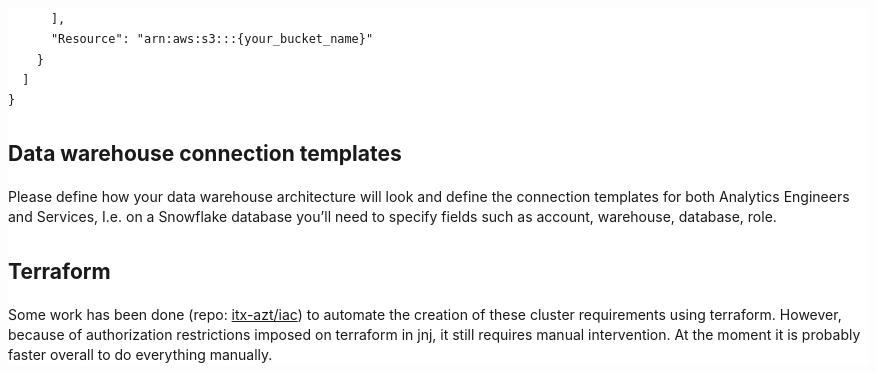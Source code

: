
 ```
      ],
      "Resource": "arn:aws:s3:::{your_bucket_name}"
    }
  ]
}
```

## Data warehouse connection templates 

Please define how your data warehouse architecture will look and define the connection templates for both Analytics Engineers and Services, I.e. on a Snowflake database you’ll need to specify fields such as account, warehouse, database, role.

## Terraform

Some work has been done (repo: [itx-azt/iac][iac]) to automate the creation of
these cluster requirements using terraform. However, because of authorization
restrictions imposed on terraform in jnj, it still requires manual
intervention. At the moment it is probably faster overall to do everything
manually.

[iac]: https://sourcecode.jnj.com/projects/ITX-AZT/repos/iac
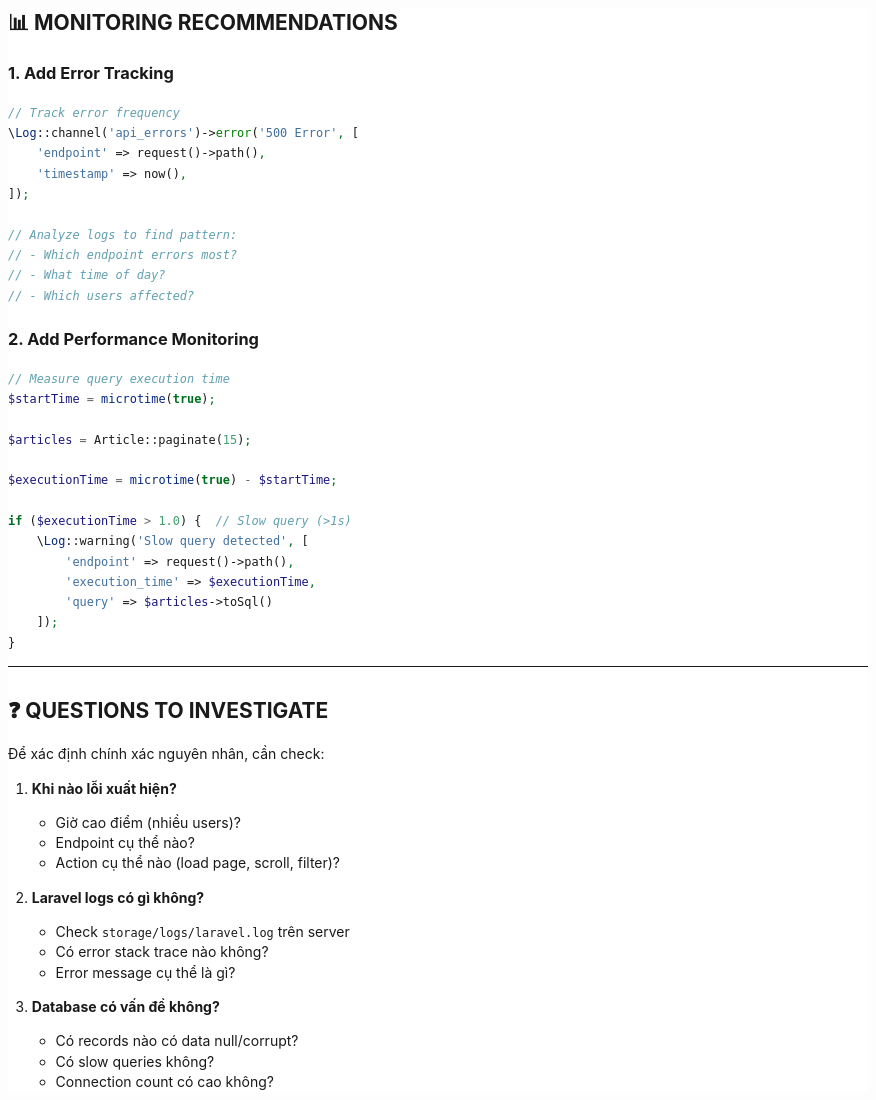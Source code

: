 
## 📊 MONITORING RECOMMENDATIONS

### 1. Add Error Tracking
```php
// Track error frequency
\Log::channel('api_errors')->error('500 Error', [
    'endpoint' => request()->path(),
    'timestamp' => now(),
]);

// Analyze logs to find pattern:
// - Which endpoint errors most?
// - What time of day?
// - Which users affected?
```

### 2. Add Performance Monitoring
```php
// Measure query execution time
$startTime = microtime(true);

$articles = Article::paginate(15);

$executionTime = microtime(true) - $startTime;

if ($executionTime > 1.0) {  // Slow query (>1s)
    \Log::warning('Slow query detected', [
        'endpoint' => request()->path(),
        'execution_time' => $executionTime,
        'query' => $articles->toSql()
    ]);
}
```

---

## ❓ QUESTIONS TO INVESTIGATE

Để xác định chính xác nguyên nhân, cần check:

1. **Khi nào lỗi xuất hiện?**
   - Giờ cao điểm (nhiều users)?
   - Endpoint cụ thể nào?
   - Action cụ thể nào (load page, scroll, filter)?

2. **Laravel logs có gì không?**
   - Check `storage/logs/laravel.log` trên server
   - Có error stack trace nào không?
   - Error message cụ thể là gì?

3. **Database có vấn đề không?**
   - Có records nào có data null/corrupt?
   - Có slow queries không?
   - Connection count có cao không?
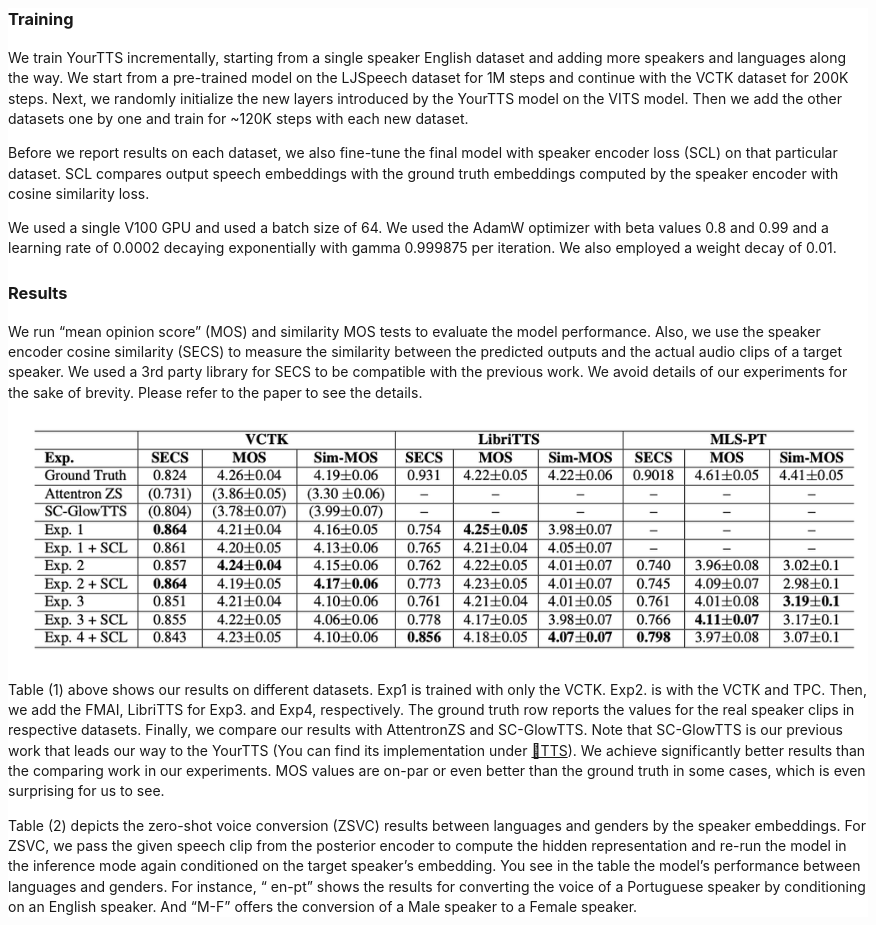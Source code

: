 ### Training
We train YourTTS incrementally, starting from a single speaker English dataset and adding more speakers and languages along the way. We start from a pre-trained model on the LJSpeech dataset for 1M steps and continue with the VCTK dataset for 200K steps. Next, we randomly initialize the new layers introduced by the YourTTS model on the VITS model. Then we add the other datasets one by one and train for ~120K steps with each new dataset.

Before we report results on each dataset, we also fine-tune the final model with speaker encoder loss (SCL) on that particular dataset. SCL compares output speech embeddings with the ground truth embeddings computed by the speaker encoder with cosine similarity loss.

We used a single V100 GPU and used a batch size of 64. We used the AdamW optimizer with beta values 0.8 and 0.99 and a learning rate of 0.0002 decaying exponentially with gamma 0.999875 per iteration. We also employed a weight decay of 0.01.

### Results
We run “mean opinion score” (MOS) and similarity MOS tests to evaluate the model performance. Also, we use the speaker encoder cosine similarity (SECS) to measure the similarity between the predicted outputs and the actual audio clips of a target speaker. We used a 3rd party library for SECS to be compatible with the previous work. We avoid details of our experiments for the sake of brevity. Please refer to the paper to see the details.

<img src="/assets/images/yourtts-results1.png" width="100%" />

Table (1) above shows our results on different datasets. Exp1 is trained with only the VCTK. Exp2. is with the VCTK and TPC. Then, we add the FMAI, LibriTTS for Exp3. and Exp4, respectively. The ground truth row reports the values for the real speaker clips in respective datasets. Finally, we compare our results with AttentronZS and SC-GlowTTS. Note that SC-GlowTTS is our previous work that leads our way to the YourTTS (You can find its implementation under [🐸TTS](https://github.com/coqui-ai/TTS)). We achieve significantly better results than the comparing work in our experiments. MOS values are on-par or even better than the ground truth in some cases, which is even surprising for us to see.


Table (2) depicts the zero-shot voice conversion (ZSVC) results between languages and genders by the speaker embeddings. For ZSVC, we pass the given speech clip from the posterior encoder to compute the hidden representation and re-run the model in the inference mode again conditioned on the target speaker’s embedding. You see in the table the model’s performance between languages and genders. For instance, “ en-pt” shows the results for converting the voice of a Portuguese speaker by conditioning on an English speaker. And “M-F” offers the conversion of a Male speaker to a Female speaker.
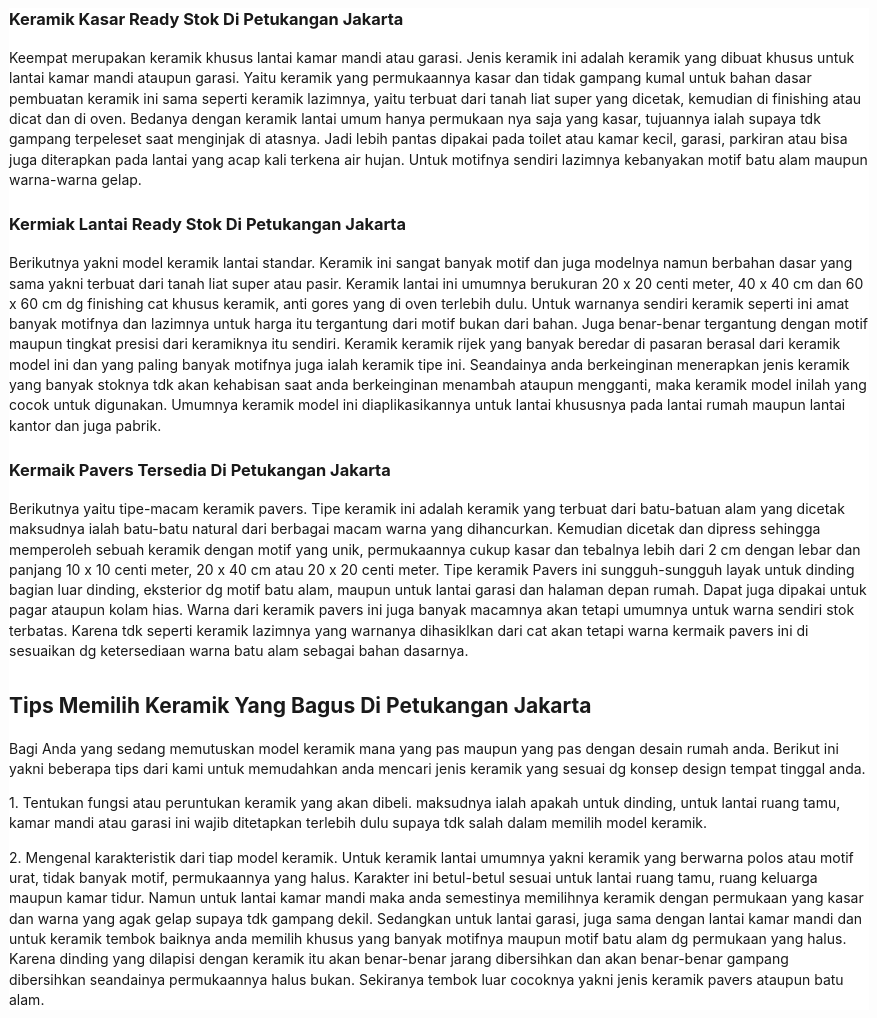 ### Keramik Kasar Ready Stok Di Petukangan Jakarta

Keempat merupakan keramik khusus lantai kamar mandi atau garasi. Jenis keramik ini adalah keramik yang dibuat khusus untuk lantai kamar mandi ataupun garasi. Yaitu keramik yang permukaannya kasar dan tidak gampang kumal untuk bahan dasar pembuatan keramik ini sama seperti keramik lazimnya, yaitu terbuat dari tanah liat super yang dicetak, kemudian di finishing atau dicat dan di oven. Bedanya dengan keramik lantai umum hanya permukaan nya saja yang kasar, tujuannya ialah supaya tdk gampang terpeleset saat menginjak di atasnya. Jadi lebih pantas dipakai pada toilet atau kamar kecil, garasi, parkiran atau bisa juga diterapkan pada lantai yang acap kali terkena air hujan. Untuk motifnya sendiri lazimnya kebanyakan motif batu alam maupun warna-warna gelap.

### Kermiak Lantai Ready Stok Di Petukangan Jakarta

Berikutnya yakni model keramik lantai standar. Keramik ini sangat banyak motif dan juga modelnya namun berbahan dasar yang sama yakni terbuat dari tanah liat super atau pasir. Keramik lantai ini umumnya berukuran 20 x 20 centi meter, 40 x 40 cm dan 60 x 60 cm dg finishing cat khusus keramik, anti gores yang di oven terlebih dulu. Untuk warnanya sendiri keramik seperti ini amat banyak motifnya dan lazimnya untuk harga itu tergantung dari motif bukan dari bahan. Juga benar-benar tergantung dengan motif maupun tingkat presisi dari keramiknya itu sendiri. Keramik keramik rijek yang banyak beredar di pasaran berasal dari keramik model ini dan yang paling banyak motifnya juga ialah keramik tipe ini. Seandainya anda berkeinginan menerapkan jenis keramik yang banyak stoknya tdk akan kehabisan saat anda berkeinginan menambah ataupun mengganti, maka keramik model inilah yang cocok untuk digunakan. Umumnya keramik model ini diaplikasikannya untuk lantai khususnya pada lantai rumah maupun lantai kantor dan juga pabrik.

### Kermaik Pavers Tersedia Di Petukangan Jakarta

Berikutnya yaitu tipe-macam keramik pavers. Tipe keramik ini adalah keramik yang terbuat dari batu-batuan alam yang dicetak maksudnya ialah batu-batu natural dari berbagai macam warna yang dihancurkan. Kemudian dicetak dan dipress sehingga memperoleh sebuah keramik dengan motif yang unik, permukaannya cukup kasar dan tebalnya lebih dari 2 cm dengan lebar dan panjang 10 x 10 centi meter, 20 x 40 cm atau 20 x 20 centi meter. Tipe keramik Pavers ini sungguh-sungguh layak untuk dinding bagian luar dinding, eksterior dg motif batu alam, maupun untuk lantai garasi dan halaman depan rumah. Dapat juga dipakai untuk pagar ataupun kolam hias. Warna dari keramik pavers ini juga banyak macamnya akan tetapi umumnya untuk warna sendiri stok terbatas. Karena tdk seperti keramik lazimnya yang warnanya dihasiklkan dari cat akan tetapi warna kermaik pavers ini di sesuaikan dg ketersediaan warna batu alam sebagai bahan dasarnya.

## Tips Memilih Keramik Yang Bagus Di Petukangan Jakarta

Bagi Anda yang sedang memutuskan model keramik mana yang pas maupun yang pas dengan desain rumah anda. Berikut ini yakni beberapa tips dari kami untuk memudahkan anda mencari jenis keramik yang sesuai dg konsep design tempat tinggal anda.

1\. Tentukan fungsi atau peruntukan keramik yang akan dibeli. maksudnya ialah apakah untuk dinding, untuk lantai ruang tamu, kamar mandi atau garasi ini wajib ditetapkan terlebih dulu supaya tdk salah dalam memilih model keramik.

2\. Mengenal karakteristik dari tiap model keramik. Untuk keramik lantai umumnya yakni keramik yang berwarna polos atau motif urat, tidak banyak motif, permukaannya yang halus. Karakter ini betul-betul sesuai untuk lantai ruang tamu, ruang keluarga maupun kamar tidur. Namun untuk lantai kamar mandi maka anda semestinya memilihnya keramik dengan permukaan yang kasar dan warna yang agak gelap supaya tdk gampang dekil. Sedangkan untuk lantai garasi, juga sama dengan lantai kamar mandi dan untuk keramik tembok baiknya anda memilih khusus yang banyak motifnya maupun motif batu alam dg permukaan yang halus. Karena dinding yang dilapisi dengan keramik itu akan benar-benar jarang dibersihkan dan akan benar-benar gampang dibersihkan seandainya permukaannya halus bukan. Sekiranya tembok luar cocoknya yakni jenis keramik pavers ataupun batu alam.
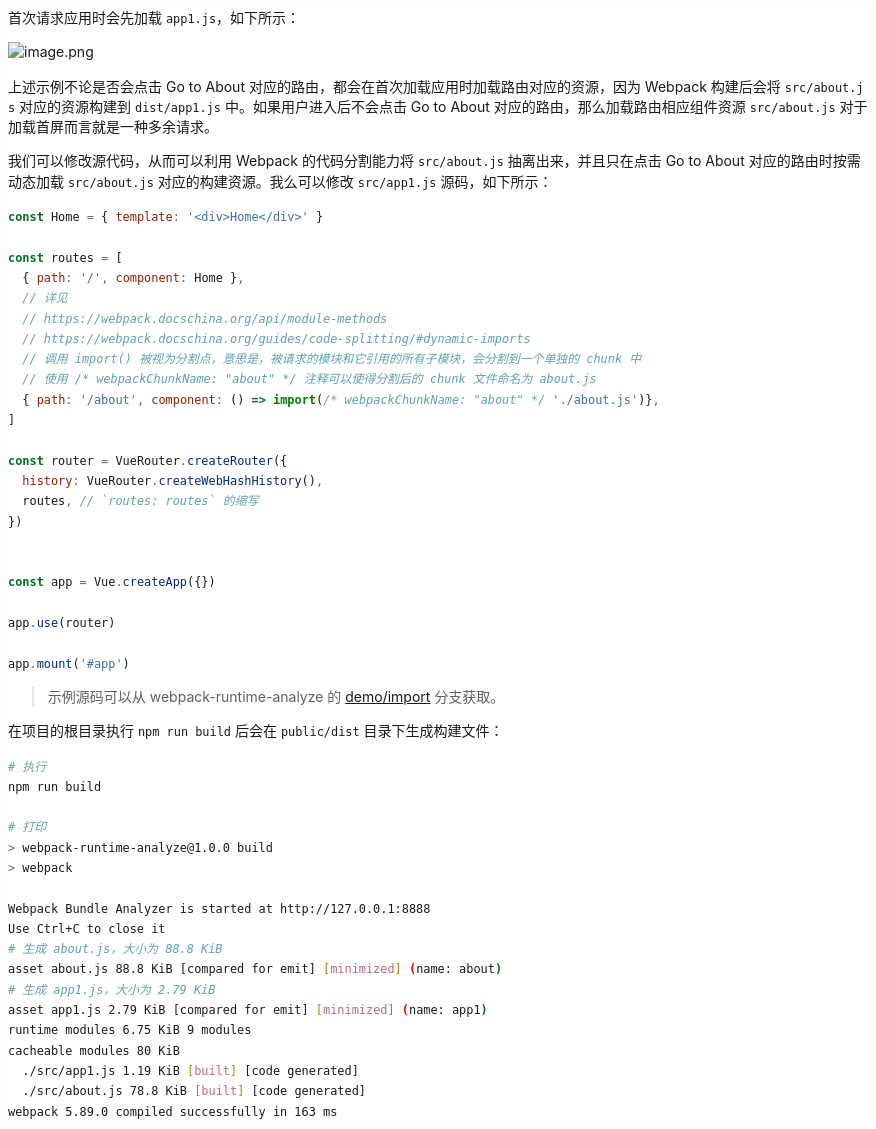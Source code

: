 首次请求应用时会先加载 `app1.js`，如下所示：

![image.png](https://p1-juejin.byteimg.com/tos-cn-i-k3u1fbpfcp/66d54a0cede34d96b2859490405bfb02~tplv-k3u1fbpfcp-jj-mark:0:0:0:0:q75.image#?w=1736\&h=1084\&s=244998\&e=png\&b=fefefe)

上述示例不论是否会点击 Go to About 对应的路由，都会在首次加载应用时加载路由对应的资源，因为 Webpack 构建后会将 `src/about.js` 对应的资源构建到 `dist/app1.js` 中。如果用户进入后不会点击 Go to About 对应的路由，那么加载路由相应组件资源 `src/about.js` 对于加载首屏而言就是一种多余请求。

我们可以修改源代码，从而可以利用 Webpack 的代码分割能力将 `src/about.js` 抽离出来，并且只在点击 Go to About 对应的路由时按需动态加载 `src/about.js` 对应的构建资源。我么可以修改 `src/app1.js` 源码，如下所示：

```javascript
const Home = { template: '<div>Home</div>' }

const routes = [
  { path: '/', component: Home },
  // 详见
  // https://webpack.docschina.org/api/module-methods 
  // https://webpack.docschina.org/guides/code-splitting/#dynamic-imports
  // 调用 import() 被视为分割点，意思是，被请求的模块和它引用的所有子模块，会分割到一个单独的 chunk 中
  // 使用 /* webpackChunkName: "about" */ 注释可以使得分割后的 chunk 文件命名为 about.js
  { path: '/about', component: () => import(/* webpackChunkName: "about" */ './about.js')},
]

const router = VueRouter.createRouter({
  history: VueRouter.createWebHashHistory(),
  routes, // `routes: routes` 的缩写
})


const app = Vue.createApp({})

app.use(router)

app.mount('#app')
```

> 示例源码可以从 webpack-runtime-analyze 的 [demo/import](https://github.com/ziyi2/webpack-runtime-analyze/tree/demo/import) 分支获取。

在项目的根目录执行 `npm run build` 后会在 `public/dist` 目录下生成构建文件：

```bash
# 执行
npm run build

# 打印
> webpack-runtime-analyze@1.0.0 build
> webpack

Webpack Bundle Analyzer is started at http://127.0.0.1:8888
Use Ctrl+C to close it
# 生成 about.js，大小为 88.8 KiB
asset about.js 88.8 KiB [compared for emit] [minimized] (name: about)
# 生成 app1.js，大小为 2.79 KiB
asset app1.js 2.79 KiB [compared for emit] [minimized] (name: app1)
runtime modules 6.75 KiB 9 modules
cacheable modules 80 KiB
  ./src/app1.js 1.19 KiB [built] [code generated]
  ./src/about.js 78.8 KiB [built] [code generated]
webpack 5.89.0 compiled successfully in 163 ms
```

▶ Work instructions
Starting at the first line of the data, set down each line exactly until you have copied the line with "## Data warehouse connection templates", but leave the pictures out.

▶ Answer to the problem
Source code

:
 ```
      ],
      "Resource": "arn:aws:s3:::{your_bucket_name}"
    }
  ]
}
```

## Data warehouse connection templates 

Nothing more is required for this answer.